Modeling the present and future incidence of pediatric hand, foot, and mouth disease associated with ambient temperature in Mainland China
journal contributionposted on 20.04.2018, 00:00 authored by Q Zhao, S Li, W Cao, D L Liu, Q Qian, H Ren, F Ding, G Williams, Rachel HuxleyRachel Huxley, W Zhang, Y Guo
© 2018, Public Health Services, US Dept of Health and Human Services. All rights reserved. BACKGROUND: There is limited evidence about the association between ambient temperature and the incidence of pediatric hand, foot, and mouth disease (HFMD) nationwide in China. OBJECTIVES: We examined the childhood temperature-HFMD associations across mainland China, and we projected the change in HFMD cases due to projected temperature change by the 2090s.
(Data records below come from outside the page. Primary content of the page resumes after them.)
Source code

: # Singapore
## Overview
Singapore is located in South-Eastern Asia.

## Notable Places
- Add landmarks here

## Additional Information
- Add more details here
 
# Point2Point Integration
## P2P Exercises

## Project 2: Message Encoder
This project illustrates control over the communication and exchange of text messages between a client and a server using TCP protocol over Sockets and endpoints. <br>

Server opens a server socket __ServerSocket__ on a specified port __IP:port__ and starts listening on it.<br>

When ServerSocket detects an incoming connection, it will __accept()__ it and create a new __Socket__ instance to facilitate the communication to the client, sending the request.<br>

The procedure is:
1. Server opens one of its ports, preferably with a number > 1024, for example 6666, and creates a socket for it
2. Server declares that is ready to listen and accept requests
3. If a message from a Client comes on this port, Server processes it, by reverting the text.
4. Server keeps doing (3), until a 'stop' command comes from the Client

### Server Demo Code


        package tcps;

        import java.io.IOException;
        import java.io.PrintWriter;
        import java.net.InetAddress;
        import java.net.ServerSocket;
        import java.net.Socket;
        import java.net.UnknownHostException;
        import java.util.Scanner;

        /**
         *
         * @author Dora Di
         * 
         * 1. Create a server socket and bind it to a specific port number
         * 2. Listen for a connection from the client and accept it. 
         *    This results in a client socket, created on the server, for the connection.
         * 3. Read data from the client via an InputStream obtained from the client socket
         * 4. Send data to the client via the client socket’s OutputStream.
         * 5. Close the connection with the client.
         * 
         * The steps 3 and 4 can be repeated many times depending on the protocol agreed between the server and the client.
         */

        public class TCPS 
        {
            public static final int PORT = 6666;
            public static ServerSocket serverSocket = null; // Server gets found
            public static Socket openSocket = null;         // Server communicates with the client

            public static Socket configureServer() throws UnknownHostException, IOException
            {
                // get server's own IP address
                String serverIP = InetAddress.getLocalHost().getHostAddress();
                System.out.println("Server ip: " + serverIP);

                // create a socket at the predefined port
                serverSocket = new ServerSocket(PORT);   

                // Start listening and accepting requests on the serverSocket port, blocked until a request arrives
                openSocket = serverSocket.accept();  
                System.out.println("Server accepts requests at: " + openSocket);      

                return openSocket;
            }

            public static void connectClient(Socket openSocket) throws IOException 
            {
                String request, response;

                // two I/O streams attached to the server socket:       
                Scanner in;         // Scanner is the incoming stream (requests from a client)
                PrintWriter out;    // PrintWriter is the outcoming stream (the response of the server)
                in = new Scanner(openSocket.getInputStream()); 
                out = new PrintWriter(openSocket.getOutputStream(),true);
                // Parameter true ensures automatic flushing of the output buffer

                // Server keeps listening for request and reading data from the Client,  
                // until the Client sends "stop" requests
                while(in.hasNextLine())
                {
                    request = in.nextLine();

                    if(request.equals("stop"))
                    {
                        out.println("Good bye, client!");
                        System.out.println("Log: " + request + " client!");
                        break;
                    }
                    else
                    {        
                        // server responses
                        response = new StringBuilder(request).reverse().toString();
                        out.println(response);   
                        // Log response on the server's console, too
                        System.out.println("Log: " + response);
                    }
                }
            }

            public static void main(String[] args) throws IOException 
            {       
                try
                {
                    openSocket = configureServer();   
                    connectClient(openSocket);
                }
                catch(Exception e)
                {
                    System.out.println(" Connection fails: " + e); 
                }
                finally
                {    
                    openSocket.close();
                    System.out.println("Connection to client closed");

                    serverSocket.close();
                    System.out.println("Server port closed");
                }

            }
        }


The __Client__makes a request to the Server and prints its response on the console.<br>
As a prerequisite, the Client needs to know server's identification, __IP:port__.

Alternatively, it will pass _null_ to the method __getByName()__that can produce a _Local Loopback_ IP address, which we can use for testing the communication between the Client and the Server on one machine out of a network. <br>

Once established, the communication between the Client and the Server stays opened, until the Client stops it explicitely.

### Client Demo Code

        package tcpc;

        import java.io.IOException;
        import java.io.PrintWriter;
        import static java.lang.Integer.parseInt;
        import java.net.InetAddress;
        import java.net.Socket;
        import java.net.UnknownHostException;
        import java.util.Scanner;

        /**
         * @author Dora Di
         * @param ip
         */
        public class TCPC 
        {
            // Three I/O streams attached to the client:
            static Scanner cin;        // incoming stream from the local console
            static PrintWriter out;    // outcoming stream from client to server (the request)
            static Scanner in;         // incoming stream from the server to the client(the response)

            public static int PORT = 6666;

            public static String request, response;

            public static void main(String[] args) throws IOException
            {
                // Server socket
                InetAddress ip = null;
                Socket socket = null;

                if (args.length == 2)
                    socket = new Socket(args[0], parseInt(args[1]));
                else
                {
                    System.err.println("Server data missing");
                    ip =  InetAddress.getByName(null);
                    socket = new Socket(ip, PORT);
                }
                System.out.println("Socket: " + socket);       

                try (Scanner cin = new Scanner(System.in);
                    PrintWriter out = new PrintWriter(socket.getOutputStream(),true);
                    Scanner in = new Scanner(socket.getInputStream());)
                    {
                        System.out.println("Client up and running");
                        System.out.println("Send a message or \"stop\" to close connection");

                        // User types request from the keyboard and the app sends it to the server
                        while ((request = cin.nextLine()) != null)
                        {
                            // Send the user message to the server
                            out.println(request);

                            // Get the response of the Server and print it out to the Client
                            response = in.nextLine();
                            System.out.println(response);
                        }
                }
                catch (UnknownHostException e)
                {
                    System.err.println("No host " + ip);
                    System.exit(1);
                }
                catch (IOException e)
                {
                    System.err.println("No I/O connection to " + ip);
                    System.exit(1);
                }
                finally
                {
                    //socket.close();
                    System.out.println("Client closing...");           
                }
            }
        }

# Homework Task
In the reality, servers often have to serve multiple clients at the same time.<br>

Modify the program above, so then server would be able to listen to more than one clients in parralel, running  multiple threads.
METHODS: Data on daily HFMD (children 0-14 y old) counts and weather were collected from 362 sites during 2009-2014. Daily temperature by the 2090s was downscaled under the Representative Concentration Pathway (RCP) 4.5 and 8.5 scenarios. Temperature-HFMD associations were quantified using a two-stage Poisson regression with a distributed lag nonlinear model. The impact of changes in temperature on the incidence of HFMD was estimated by combining the fitted temperature-HFMD associations with projected temperatures under each scenario, assuming a constant population structure. Sensitivity analyses were performed to assess the influence of primary model assumptions. RESULTS: During 2009-2014, >11 million HFMD cases were reported. In most regions, the temperature-HFMD association had an inverted U shape with a peak at approximately 20°C, but the association leveled off or continued to increase in the Inner Mongolia and Northeast regions. When estimates were pooled across all regions and the population size was held constant, the projected incidence of HFMD increased by 3.2% [95% empirical confidence interval (eCI): −13.5%, 20.0%] and 5.3% (95% eCI: −33.3%, 44.0%) by the 2090s under the RCP 4.5 and 8.5 scenarios, respectively. However, regional projections suggest that HFMD may decrease with climate change in temperate areas of central and eastern China. CONCLUSION: Our estimates suggest that the association between temperature and HFMD varies across China and that the future impact of climate change on HFMD incidence will vary as well. Other factors, including changes in the size of the population at risk (children 0-14 y old) will also influence future HFMD trends.